Uluslararası Para Fonu (IMF), siber saldırıların küresel olarak arttığını ve finansal hizmetlerin en çok hedef alınan sektör olmaya devam ettiğini belirterek siber risklerin finansal istikrara yönelik tehdit oluşturduğunu bildirdi.

AA

IMF, "Siber Risk ve Finansal İstikrar" başlıklı bir araştırma raporu yayımladı. 

Raporda, siber saldırganların finansal kurumlarca kullanılan bilgi ve iletişim teknolojisi sistemlerini zayıflatma, bozma ve devre dışı bırakma kabiliyetinin finansal istikrar için bir tehdit oluşturduğuna ve daha fazla dikkat gerektiren bir durum olduğuna dikkat çekildi. 

Saldırganların sınır ötesinden faaliyet göstermelerine imkan sağlayan teknolojiye geniş erişimleri olduğuna işaret edilen raporda, yeni tip koronavirüs (Kovid-19) krizinin ekonomik ve finansal faaliyetin sürekliliğini sağlamak için dijital sistemleri korumanın hayati önemi konusundaki farkındalığı artırdığı kaydedildi. 

Raporda, "Bilgi ve iletişim teknolojisi sistemlerine yönelik saldırılar (siber saldırılar) küresel olarak artıyor ve finansal hizmetler en çok hedef alınan sektör olmaya devam ediyor." değerlendirmesinde bulunuldu. 

SİBER SALDIRILARIN SAYISI SON 10 YILDA 3 KATINA ÇIKTI 

Siber tehditlerin daha karmaşık hale geldiği aktarılan raporda, siber riskin güven kaybı, ikame edilebilirlik ve birbirine bağlılık eksikliği yoluyla finansal istikrarı etkileyebileceği belirtildi.  

IMF yetkilileri Jennifer Elliott ve Nigel Jenkinson tarafından konuya ilişkin kaleme alınan blog yazısında da siber riskin finansal istikrara yönelik yeni bir tehdit olduğu vurgulandı. 

Yetkililer, dijital bankacılık ve ödemelere daha bağımlı hale gelinmesiyle siber saldırıların sayısının son 10 yılda 3 katına çıktığını ve finans hizmetlerin en çok hedeflenen sektör olduğunu kaydetti. 

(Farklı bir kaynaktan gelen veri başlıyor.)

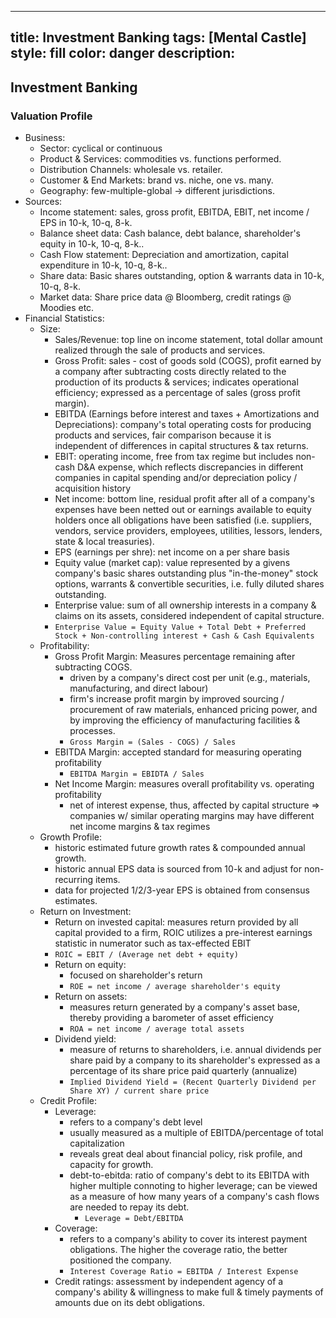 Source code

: 
---
title: Investment Banking
tags: [Mental Castle]
style: fill
color: danger
description: 
---

## Investment Banking

### Valuation Profile

- Business: 
  - Sector: cyclical or continuous
  - Product & Services: commodities vs. functions performed.
  - Distribution Channels: wholesale vs. retailer.
  - Customer & End Markets: brand vs. niche, one vs. many.
  - Geography: few-multiple-global -> different jurisdictions.
- Sources: 
  - Income statement: sales, gross profit, EBITDA, EBIT, net income / EPS in 10-k, 10-q, 8-k.
  - Balance sheet data: Cash balance, debt balance, shareholder's equity in 10-k, 10-q, 8-k..
  - Cash Flow statement: Depreciation and amortization, capital expenditure in 10-k, 10-q, 8-k..
  - Share data: Basic shares outstanding, option & warrants data in 10-k, 10-q, 8-k. 
  - Market data: Share price data @ Bloomberg, credit ratings @ Moodies etc.
- Financial Statistics:
  - Size: 
    - Sales/Revenue: top line on income statement, total dollar amount realized through the sale of products and services.
    - Gross Profit: sales - cost of goods sold (COGS), profit earned by a company after subtracting costs directly related to the production of its products & services; indicates operational efficiency; expressed as a percentage of sales (gross profit margin).
    - EBITDA (Earnings before interest and taxes + Amortizations and Depreciations): company's total operating costs for producing products and services, fair comparison because it is independent of differences in capital structures & tax returns.
    - EBIT: operating income, free from tax regime but includes non-cash D&A expense, which reflects discrepancies in different companies in capital spending and/or depreciation policy / acquisition history
    - Net income: bottom line, residual profit after all of a company's expenses have been netted out or earnings available to equity holders once all obligations have been satisfied (i.e. suppliers, vendors, service providers, employees, utilities, lessors, lenders, state & local treasuries).
    - EPS (earnings per shre): net income on a per share basis
    - Equity value (market cap): value represented by a givens company's basic shares outstanding plus "in-the-money" stock options, warrants & convertible securities, i.e. fully diluted shares outstanding.
    - Enterprise value: sum of all ownership interests in a company & claims on its assets, considered independent of capital structure.
    - `Enterprise Value = Equity Value + Total Debt + Preferred Stock + Non-controlling interest + Cash & Cash Equivalents`
  - Profitability:
    - Gross Profit Margin: Measures percentage remaining after subtracting COGS.
      - driven by a company's direct cost per unit (e.g., materials, manufacturing, and direct labour)
      - firm's increase profit margin by improved sourcing / procurement of raw materials, enhanced pricing power, and by improving the efficiency of manufacturing facilities & processes. 
      - `Gross Margin = (Sales - COGS) / Sales`
    - EBITDA Margin: accepted standard for measuring operating profitability
      - `EBITDA Margin = EBIDTA / Sales`
    - Net Income Margin: measures overall profitability vs. operating profitability
      - net of interest expense, thus, affected by capital structure => companies w/ similar operating margins may have different net income margins & tax regimes
  - Growth Profile:
    - historic estimated future growth rates & compounded annual growth.
    - historic annual EPS data is sourced from 10-k and adjust for non-recurring items.
    - data for projected 1/2/3-year EPS is obtained from consensus estimates.
  - Return on Investment:
      - Return on invested capital: measures return provided by all capital provided to a firm, ROIC utilizes a pre-interest earnings statistic in numerator such as tax-effected EBIT
      - `ROIC = EBIT / (Average net debt + equity)`
    - Return on equity: 
      - focused on shareholder's return 
      - `ROE = net income / average shareholder's equity`
    - Return on assets: 
      - measures return generated by a company's asset base, thereby providing a barometer of asset efficiency
      - `ROA = net income / average total assets`
    - Dividend yield: 
      - measure of returns to shareholders, i.e. annual dividends per share paid by a company to its shareholder's expressed as a percentage of its share price paid quarterly (annualize)
      - `Implied Dividend Yield = (Recent Quarterly Dividend per Share XY) / current share price`
  - Credit Profile: 
    - Leverage: 
      - refers to a company's debt level
      - usually measured as a multiple of EBITDA/percentage of total capitalization
      - reveals great deal about financial policy, risk profile, and capacity for growth.
      - debt-to-ebitda: ratio of company's debt to its EBITDA with higher multiple connoting to higher leverage; can be viewed as a measure of how many years of a company's cash flows are needed to repay its debt.
        - `Leverage = Debt/EBITDA`
    - Coverage: 
      - refers to a company's ability to cover its interest payment obligations. The higher the coverage ratio, the better positioned the company.
      - `Interest Coverage Ratio = EBITDA / Interest Expense`
    - Credit ratings: assessment by independent agency of a company's ability & willingness to make full & timely payments of amounts due on its debt obligations. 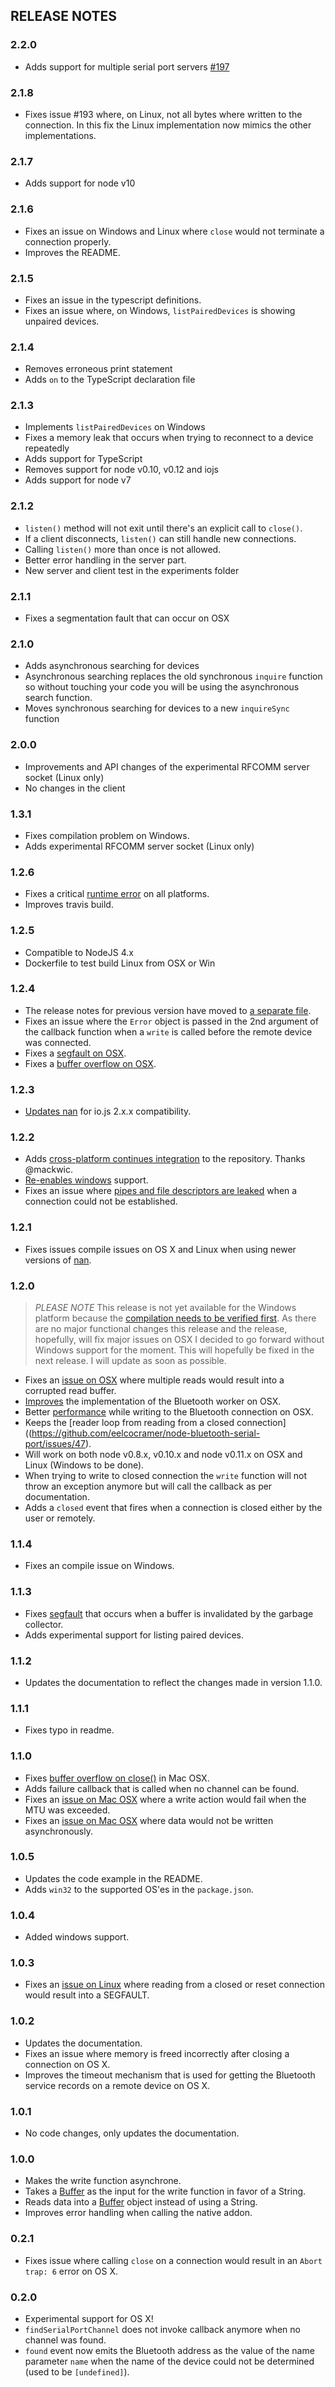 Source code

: ## RELEASE NOTES

### 2.2.0

* Adds support for multiple serial port servers [#197](https://github.com/eelcocramer/node-bluetooth-serial-port/pull/197)

### 2.1.8

* Fixes issue #193 where, on Linux, not all bytes where written to the connection. In this fix the Linux implementation now mimics the other implementations.

### 2.1.7

* Adds support for node v10

### 2.1.6

* Fixes an issue on Windows and Linux where `close` would not terminate a connection properly.
* Improves the README.

### 2.1.5

* Fixes an issue in the typescript definitions.
* Fixes an issue where, on Windows, `listPairedDevices` is showing unpaired devices.

### 2.1.4

* Removes erroneous print statement
* Adds `on` to the TypeScript declaration file

### 2.1.3

* Implements `listPairedDevices` on Windows
* Fixes a memory leak that occurs when trying to reconnect to a device repeatedly
* Adds support for TypeScript
* Removes support for node v0.10, v0.12 and iojs
* Adds support for node v7

### 2.1.2

* `listen()` method will not exit until there's an explicit call to `close()`.
* If a client disconnects, `listen()` can still handle new connections.
* Calling `listen()` more than once is not allowed.
* Better error handling in the server part.
* New server and client test in the experiments folder

### 2.1.1

* Fixes a segmentation fault that can occur on OSX

### 2.1.0

* Adds asynchronous searching for devices
* Asynchronous searching replaces the old synchronous `inquire` function so without touching your code you will be using the asynchronous search function.
* Moves synchronous searching for devices to a new `inquireSync` function

### 2.0.0

* Improvements and API changes of the experimental RFCOMM server socket (Linux only)
* No changes in the client

### 1.3.1

* Fixes compilation problem on Windows.
* Adds experimental RFCOMM server socket (Linux only)

### 1.2.6

* Fixes a critical [runtime error](https://github.com/eelcocramer/node-bluetooth-serial-port/issues/83) on all platforms.
* Improves travis build.

### 1.2.5

* Compatible to NodeJS 4.x
* Dockerfile to test build Linux from OSX or Win

### 1.2.4

* The release notes for previous version have moved to [a separate file](RELEASE_NOTES.md).
* Fixes an issue where the `Error` object is passed in the 2nd argument of the callback function when a `write` is called before the remote device was connected.
* Fixes a [segfault on OSX](https://github.com/eelcocramer/node-bluetooth-serial-port/issues/74).
* Fixes a [buffer overflow on OSX](https://github.com/eelcocramer/node-bluetooth-serial-port/issues/76).

### 1.2.3

* [Updates nan](https://github.com/eelcocramer/node-bluetooth-serial-port/pull/67) for io.js 2.x.x compatibility.

### 1.2.2

* Adds [cross-platform continues integration](https://github.com/eelcocramer/node-bluetooth-serial-port/pull/58) to the repository. Thanks @mackwic.
* [Re-enables windows](https://github.com/eelcocramer/node-bluetooth-serial-port/issues/53) support.
* Fixes an issue where [pipes and file descriptors are leaked](https://github.com/eelcocramer/node-bluetooth-serial-port/issues/57) when a connection could not be established.

### 1.2.1

* Fixes issues compile issues on OS X and Linux when using newer versions of [nan](https://github.com/rvagg/nan).

### 1.2.0

> *PLEASE NOTE* This release is not yet available for the Windows platform because the [compilation needs to be verified first](https://github.com/eelcocramer/node-bluetooth-serial-port/issues/53). As there are no major functional changes this release and the release, hopefully, will fix major issues on OSX I decided to go forward without Windows support for the moment. This will hopefully be fixed in the next release. I will update as soon as possible.

* Fixes an [issue on OSX](https://github.com/eelcocramer/node-bluetooth-serial-port/issues/46) where multiple reads would result into a corrupted read buffer.
* [Improves](https://github.com/eelcocramer/node-bluetooth-serial-port/issues/51) the implementation of the Bluetooth worker on OSX.
* Better [performance](https://github.com/eelcocramer/node-bluetooth-serial-port/issues/35) while writing to the Bluetooth connection on OSX.
* Keeps the [reader loop from reading from a closed connection]((https://github.com/eelcocramer/node-bluetooth-serial-port/issues/47).
* Will work on both node v0.8.x, v0.10.x and node v0.11.x on OSX and Linux (Windows to be done).
* When trying to write to closed connection the `write` function will not throw an exception anymore but will call the callback as per documentation.
* Adds a `closed` event that fires when a connection is closed either by the user or remotely.

### 1.1.4

* Fixes an compile issue on Windows.

### 1.1.3

* Fixes [segfault](https://github.com/eelcocramer/node-bluetooth-serial-port/pull/29) that occurs when a buffer is invalidated by the garbage collector.
* Adds experimental support for listing paired devices.

### 1.1.2

* Updates the documentation to reflect the changes made in version 1.1.0.

### 1.1.1

* Fixes typo in readme.

### 1.1.0

* Fixes [buffer overflow on close()](https://github.com/eelcocramer/node-bluetooth-serial-port/pull/26) in Mac OSX.
* Adds failure callback that is called when no channel can be found.
* Fixes an [issue on Mac OSX](https://github.com/eelcocramer/node-bluetooth-serial-port/issues/23) where a write action would fail when the MTU was exceeded.
* Fixes an [issue on Mac OSX](https://github.com/eelcocramer/node-bluetooth-serial-port/issues/24) where data would not be written asynchronously.

### 1.0.5

* Updates the code example in the README.
* Adds `win32` to the supported OS'es in the `package.json`.

### 1.0.4

* Added windows support.

### 1.0.3

* Fixes an [issue on Linux](https://github.com/eelcocramer/node-bluetooth-serial-port/pull/11) where reading from a closed or reset connection would result into a SEGFAULT.

### 1.0.2

* Updates the documentation.
* Fixes an issue where memory is freed incorrectly after closing a connection on OS X.
* Improves the timeout mechanism that is used for getting the Bluetooth service records on a remote device on OS X.

### 1.0.1

* No code changes, only updates the documentation.

### 1.0.0

* Makes the write function asynchrone.
* Takes a [Buffer](http://nodejs.org/api/buffer.html) as the input for the write function in favor of a String.
* Reads data into a [Buffer](http://nodejs.org/api/buffer.html) object instead of using a String.
* Improves error handling when calling the native addon.

### 0.2.1

* Fixes issue where calling `close` on a connection would result in an `Abort trap: 6` error on OS X.

### 0.2.0

* Experimental support for OS X!
* `findSerialPortChannel` does not invoke callback anymore when no channel was found.
* `found` event now emits the Bluetooth address as the value of the name parameter `name` when the name of the device could not be determined (used to be `[undefined]`).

IMF yetkilileri, güçlü finansal ve teknolojik bağlantılar göz önüne alındığında büyük bir finansal kuruluşa ya da finansal kuruluşlarca kullanılan çekirdek bir sisteme yönelik başarılı bir saldırının hızla tüm finansal sisteme yayılabileceği, yaygın bir bozulmaya ve güven kaybına neden olabileceği konusunda uyardı.